* What the task asks:
Go over the records and count each line that has the string "parmi". Give the number and nothing else.
Top of Entries supplied
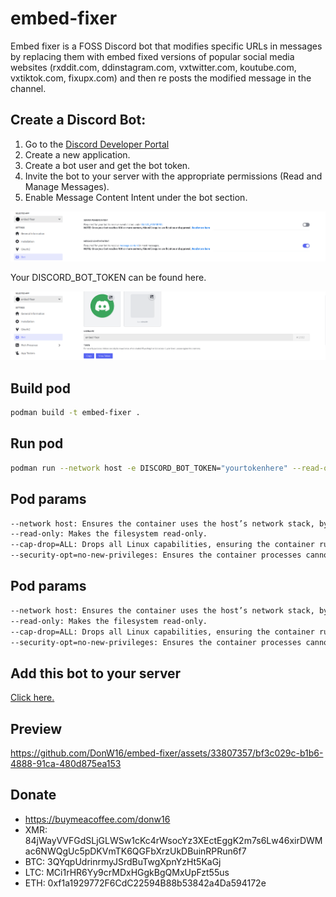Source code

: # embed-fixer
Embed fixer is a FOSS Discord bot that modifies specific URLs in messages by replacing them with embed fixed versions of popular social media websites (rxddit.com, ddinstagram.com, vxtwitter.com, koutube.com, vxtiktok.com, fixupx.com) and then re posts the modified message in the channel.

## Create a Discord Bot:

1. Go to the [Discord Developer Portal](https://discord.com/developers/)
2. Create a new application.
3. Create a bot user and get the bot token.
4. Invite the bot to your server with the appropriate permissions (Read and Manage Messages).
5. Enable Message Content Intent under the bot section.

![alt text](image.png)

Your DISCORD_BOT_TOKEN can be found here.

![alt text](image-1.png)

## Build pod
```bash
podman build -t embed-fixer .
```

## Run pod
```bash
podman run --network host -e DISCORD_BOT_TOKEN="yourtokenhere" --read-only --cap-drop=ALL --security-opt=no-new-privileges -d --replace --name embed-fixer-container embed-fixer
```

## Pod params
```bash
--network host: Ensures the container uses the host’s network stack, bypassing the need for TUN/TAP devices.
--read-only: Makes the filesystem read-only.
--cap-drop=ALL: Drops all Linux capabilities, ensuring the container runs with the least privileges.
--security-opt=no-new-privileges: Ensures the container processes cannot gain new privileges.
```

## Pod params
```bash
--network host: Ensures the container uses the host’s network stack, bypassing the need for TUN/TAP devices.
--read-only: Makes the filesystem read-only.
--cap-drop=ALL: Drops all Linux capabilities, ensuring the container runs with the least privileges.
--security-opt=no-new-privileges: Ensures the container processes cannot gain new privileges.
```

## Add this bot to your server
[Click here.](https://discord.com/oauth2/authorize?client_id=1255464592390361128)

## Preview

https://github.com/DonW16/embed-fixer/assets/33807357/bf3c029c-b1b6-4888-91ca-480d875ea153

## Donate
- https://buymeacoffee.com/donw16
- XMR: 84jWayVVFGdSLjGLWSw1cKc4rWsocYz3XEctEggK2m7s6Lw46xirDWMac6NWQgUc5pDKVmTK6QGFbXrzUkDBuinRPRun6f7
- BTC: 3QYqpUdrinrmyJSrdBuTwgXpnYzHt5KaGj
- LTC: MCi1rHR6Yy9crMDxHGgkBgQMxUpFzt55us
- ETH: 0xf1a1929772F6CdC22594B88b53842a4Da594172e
Bottom of Entries supplied
Top of Entries supplied
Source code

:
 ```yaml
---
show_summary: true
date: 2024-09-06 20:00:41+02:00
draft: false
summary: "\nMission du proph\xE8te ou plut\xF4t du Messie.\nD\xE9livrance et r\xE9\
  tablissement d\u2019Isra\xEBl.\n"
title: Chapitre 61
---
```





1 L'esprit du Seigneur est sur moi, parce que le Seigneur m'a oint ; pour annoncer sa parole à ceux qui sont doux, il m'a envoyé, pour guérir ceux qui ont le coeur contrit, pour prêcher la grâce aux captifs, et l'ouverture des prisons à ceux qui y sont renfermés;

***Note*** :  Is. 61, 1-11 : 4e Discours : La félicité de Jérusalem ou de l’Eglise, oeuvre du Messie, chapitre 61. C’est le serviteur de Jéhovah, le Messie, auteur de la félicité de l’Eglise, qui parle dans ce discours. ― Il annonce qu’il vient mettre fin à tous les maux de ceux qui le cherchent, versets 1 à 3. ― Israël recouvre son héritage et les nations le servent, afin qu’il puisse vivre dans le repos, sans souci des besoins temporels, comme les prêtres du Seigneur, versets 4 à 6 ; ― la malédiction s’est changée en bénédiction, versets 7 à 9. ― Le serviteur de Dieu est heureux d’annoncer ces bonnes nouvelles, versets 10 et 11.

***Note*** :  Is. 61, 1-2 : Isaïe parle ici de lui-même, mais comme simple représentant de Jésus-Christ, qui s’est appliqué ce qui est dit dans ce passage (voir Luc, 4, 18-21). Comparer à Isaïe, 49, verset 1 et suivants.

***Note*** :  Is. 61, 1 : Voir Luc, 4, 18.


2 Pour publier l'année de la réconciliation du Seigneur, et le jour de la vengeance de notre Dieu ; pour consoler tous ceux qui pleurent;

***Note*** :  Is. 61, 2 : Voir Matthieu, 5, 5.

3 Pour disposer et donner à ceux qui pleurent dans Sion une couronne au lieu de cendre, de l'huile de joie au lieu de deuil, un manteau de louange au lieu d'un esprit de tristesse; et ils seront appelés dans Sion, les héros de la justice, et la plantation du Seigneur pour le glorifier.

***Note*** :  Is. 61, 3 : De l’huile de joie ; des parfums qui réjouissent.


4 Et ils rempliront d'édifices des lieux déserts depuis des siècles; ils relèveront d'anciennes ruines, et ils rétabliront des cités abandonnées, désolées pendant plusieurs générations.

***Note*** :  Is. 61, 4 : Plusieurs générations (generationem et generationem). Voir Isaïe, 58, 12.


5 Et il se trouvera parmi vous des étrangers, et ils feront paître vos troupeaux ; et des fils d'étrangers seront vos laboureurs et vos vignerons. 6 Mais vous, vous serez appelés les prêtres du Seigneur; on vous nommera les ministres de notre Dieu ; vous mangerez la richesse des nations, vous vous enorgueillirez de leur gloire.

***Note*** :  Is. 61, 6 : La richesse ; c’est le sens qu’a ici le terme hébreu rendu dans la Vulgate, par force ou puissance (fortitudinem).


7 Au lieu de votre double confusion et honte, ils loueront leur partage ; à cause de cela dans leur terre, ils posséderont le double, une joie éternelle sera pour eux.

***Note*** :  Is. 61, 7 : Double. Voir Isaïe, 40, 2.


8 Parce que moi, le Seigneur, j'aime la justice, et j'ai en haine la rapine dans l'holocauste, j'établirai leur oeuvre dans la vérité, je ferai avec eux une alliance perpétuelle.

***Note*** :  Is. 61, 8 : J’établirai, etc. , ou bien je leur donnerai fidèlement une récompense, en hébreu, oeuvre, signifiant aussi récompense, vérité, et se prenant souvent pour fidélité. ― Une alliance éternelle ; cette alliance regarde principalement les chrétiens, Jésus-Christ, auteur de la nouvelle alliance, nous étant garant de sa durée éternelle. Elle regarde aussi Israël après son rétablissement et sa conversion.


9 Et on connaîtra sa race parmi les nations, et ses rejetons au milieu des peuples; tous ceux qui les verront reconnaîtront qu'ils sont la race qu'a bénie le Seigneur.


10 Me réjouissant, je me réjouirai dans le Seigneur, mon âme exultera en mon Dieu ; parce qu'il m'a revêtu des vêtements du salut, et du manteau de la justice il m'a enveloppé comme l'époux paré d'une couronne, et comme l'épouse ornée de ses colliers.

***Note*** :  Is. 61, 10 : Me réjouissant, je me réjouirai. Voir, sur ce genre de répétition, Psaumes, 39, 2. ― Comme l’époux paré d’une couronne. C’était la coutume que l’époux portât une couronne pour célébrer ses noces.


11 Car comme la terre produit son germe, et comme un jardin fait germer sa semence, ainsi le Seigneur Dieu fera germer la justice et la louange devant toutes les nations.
Bottom of Entries supplied
Top of Entries supplied
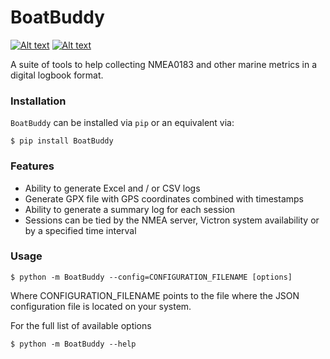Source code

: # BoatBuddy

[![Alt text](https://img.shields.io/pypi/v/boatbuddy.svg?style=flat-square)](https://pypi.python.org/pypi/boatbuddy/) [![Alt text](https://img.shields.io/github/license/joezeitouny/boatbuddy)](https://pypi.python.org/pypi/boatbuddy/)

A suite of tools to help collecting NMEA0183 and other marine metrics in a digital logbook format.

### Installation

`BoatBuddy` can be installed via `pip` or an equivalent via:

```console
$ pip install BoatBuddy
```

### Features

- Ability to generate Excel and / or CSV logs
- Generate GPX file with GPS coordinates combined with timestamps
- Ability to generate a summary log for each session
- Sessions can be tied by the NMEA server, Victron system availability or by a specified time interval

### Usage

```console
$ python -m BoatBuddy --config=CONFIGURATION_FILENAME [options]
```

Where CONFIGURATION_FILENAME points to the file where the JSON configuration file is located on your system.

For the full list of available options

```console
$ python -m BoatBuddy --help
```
Bottom of Entries supplied
* Problem solution:
2